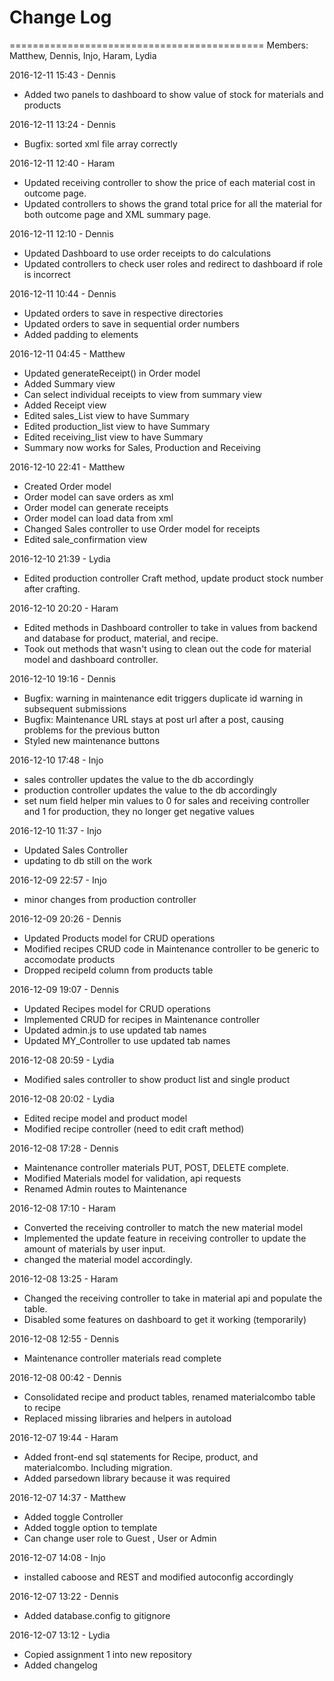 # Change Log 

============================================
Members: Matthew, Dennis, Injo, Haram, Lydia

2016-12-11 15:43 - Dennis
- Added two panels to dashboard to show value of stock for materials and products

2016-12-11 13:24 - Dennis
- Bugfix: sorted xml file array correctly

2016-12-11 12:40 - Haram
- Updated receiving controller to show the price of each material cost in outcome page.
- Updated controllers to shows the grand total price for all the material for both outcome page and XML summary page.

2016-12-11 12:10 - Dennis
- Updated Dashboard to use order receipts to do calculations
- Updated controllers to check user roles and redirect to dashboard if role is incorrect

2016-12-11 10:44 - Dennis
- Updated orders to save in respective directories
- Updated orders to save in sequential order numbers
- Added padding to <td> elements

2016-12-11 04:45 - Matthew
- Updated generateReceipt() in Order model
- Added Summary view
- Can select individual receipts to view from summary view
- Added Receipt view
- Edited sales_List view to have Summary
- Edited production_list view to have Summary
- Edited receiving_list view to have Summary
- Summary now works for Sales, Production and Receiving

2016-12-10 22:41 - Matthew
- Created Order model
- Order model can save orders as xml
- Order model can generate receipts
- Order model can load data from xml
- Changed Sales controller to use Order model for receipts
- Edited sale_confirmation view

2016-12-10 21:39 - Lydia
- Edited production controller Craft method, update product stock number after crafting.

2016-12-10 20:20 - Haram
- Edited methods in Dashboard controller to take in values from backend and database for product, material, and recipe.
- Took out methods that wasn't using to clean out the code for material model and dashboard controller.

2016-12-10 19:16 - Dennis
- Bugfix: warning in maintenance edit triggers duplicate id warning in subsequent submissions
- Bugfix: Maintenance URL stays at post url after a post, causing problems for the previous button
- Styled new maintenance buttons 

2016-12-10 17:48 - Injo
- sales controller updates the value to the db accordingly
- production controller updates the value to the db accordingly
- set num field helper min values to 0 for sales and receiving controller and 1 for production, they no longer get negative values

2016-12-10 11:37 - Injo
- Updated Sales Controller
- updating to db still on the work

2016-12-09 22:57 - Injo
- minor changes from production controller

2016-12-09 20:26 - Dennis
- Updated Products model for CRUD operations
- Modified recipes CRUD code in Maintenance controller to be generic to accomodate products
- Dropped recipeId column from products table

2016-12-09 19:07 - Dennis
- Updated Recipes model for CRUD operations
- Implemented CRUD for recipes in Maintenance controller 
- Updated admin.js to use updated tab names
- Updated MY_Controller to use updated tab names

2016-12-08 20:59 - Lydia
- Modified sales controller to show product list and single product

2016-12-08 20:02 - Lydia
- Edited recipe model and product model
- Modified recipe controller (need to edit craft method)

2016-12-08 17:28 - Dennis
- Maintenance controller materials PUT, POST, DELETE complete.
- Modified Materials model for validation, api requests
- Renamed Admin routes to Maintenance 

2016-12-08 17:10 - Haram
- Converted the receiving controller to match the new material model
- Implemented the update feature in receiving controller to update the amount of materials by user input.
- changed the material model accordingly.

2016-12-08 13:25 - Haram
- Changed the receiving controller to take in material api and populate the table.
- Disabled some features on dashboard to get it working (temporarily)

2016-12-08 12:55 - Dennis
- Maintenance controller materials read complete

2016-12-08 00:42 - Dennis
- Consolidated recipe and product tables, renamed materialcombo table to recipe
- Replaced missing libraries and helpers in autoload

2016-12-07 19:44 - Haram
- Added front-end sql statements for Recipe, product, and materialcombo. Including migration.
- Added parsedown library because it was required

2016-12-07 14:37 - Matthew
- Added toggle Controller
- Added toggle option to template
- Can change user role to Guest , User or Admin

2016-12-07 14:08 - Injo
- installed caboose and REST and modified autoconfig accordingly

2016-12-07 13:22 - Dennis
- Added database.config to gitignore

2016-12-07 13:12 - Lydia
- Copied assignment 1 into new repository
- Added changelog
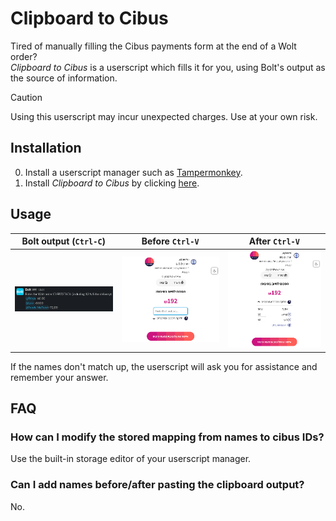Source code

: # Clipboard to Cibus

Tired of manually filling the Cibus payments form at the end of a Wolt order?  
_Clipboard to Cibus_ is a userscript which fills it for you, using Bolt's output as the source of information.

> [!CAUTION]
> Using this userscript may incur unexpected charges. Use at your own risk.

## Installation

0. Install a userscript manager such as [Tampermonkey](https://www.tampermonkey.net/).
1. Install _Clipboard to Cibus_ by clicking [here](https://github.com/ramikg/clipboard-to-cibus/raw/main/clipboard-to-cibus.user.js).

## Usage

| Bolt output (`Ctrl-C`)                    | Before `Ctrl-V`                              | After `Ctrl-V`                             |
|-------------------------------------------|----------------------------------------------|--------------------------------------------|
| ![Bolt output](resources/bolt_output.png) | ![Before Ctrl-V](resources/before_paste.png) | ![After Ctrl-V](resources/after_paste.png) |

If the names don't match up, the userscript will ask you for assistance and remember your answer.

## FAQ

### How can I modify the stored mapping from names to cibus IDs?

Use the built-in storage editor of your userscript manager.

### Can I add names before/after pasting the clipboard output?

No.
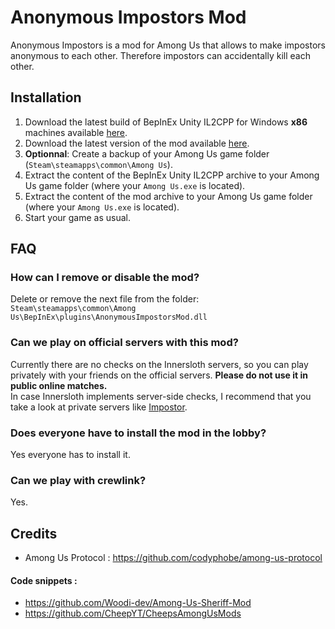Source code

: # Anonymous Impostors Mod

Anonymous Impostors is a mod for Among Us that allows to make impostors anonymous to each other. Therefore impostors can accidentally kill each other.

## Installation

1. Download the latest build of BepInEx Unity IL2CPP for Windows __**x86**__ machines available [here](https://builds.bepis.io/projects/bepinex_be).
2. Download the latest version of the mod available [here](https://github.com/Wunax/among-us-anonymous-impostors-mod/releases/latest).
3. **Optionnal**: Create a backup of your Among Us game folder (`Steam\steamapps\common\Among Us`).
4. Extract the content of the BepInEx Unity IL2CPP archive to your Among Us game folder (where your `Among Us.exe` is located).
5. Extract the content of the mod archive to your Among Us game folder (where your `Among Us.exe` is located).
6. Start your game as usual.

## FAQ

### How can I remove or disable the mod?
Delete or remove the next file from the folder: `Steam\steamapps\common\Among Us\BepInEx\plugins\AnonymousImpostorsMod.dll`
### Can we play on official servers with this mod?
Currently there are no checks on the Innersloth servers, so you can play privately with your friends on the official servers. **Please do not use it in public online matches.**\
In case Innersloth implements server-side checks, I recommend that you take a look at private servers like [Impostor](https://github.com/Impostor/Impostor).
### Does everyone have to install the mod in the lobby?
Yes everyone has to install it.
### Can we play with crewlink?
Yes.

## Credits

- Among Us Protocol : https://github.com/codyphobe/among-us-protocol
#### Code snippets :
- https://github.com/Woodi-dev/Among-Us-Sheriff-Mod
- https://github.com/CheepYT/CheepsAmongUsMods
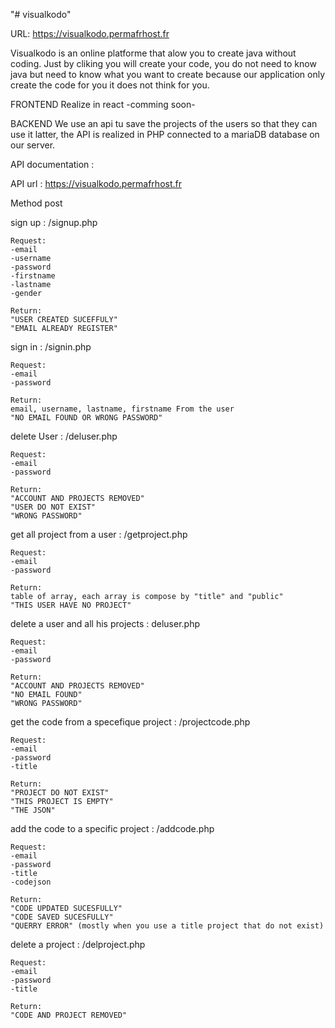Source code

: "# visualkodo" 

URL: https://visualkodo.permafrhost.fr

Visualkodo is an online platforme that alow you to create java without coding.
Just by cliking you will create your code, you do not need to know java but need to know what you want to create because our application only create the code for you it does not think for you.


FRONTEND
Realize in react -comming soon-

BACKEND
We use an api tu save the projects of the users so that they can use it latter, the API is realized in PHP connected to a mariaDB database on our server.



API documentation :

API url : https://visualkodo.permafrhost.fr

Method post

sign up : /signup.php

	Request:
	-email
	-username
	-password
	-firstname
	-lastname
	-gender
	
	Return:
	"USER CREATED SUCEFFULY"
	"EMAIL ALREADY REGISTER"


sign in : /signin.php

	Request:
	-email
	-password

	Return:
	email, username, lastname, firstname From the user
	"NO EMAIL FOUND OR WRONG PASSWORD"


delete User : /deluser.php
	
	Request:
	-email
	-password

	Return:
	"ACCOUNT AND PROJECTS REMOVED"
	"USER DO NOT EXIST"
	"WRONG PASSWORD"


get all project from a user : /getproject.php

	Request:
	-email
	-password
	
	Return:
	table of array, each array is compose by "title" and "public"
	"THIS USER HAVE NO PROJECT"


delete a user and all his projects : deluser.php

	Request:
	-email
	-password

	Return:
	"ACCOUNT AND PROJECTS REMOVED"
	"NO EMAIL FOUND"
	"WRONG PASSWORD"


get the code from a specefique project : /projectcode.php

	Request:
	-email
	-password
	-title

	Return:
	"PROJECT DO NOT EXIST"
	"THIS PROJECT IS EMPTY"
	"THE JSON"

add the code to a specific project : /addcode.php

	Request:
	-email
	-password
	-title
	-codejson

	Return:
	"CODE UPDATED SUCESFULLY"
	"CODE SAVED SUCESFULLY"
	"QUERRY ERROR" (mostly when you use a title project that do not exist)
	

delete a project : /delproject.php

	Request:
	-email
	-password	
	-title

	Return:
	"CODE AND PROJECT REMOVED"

-=-=-=-=-

• _WHAT YOU NEED TO DO_
Please copy out each line in the entries that mentions the string "Injo".

• _TASK SOLUTION_
Members: Matthew, Dennis, Injo, Haram, Lydia
2016-12-10 17:48 - Injo
2016-12-10 11:37 - Injo
2016-12-09 22:57 - Injo
2016-12-07 14:08 - Injo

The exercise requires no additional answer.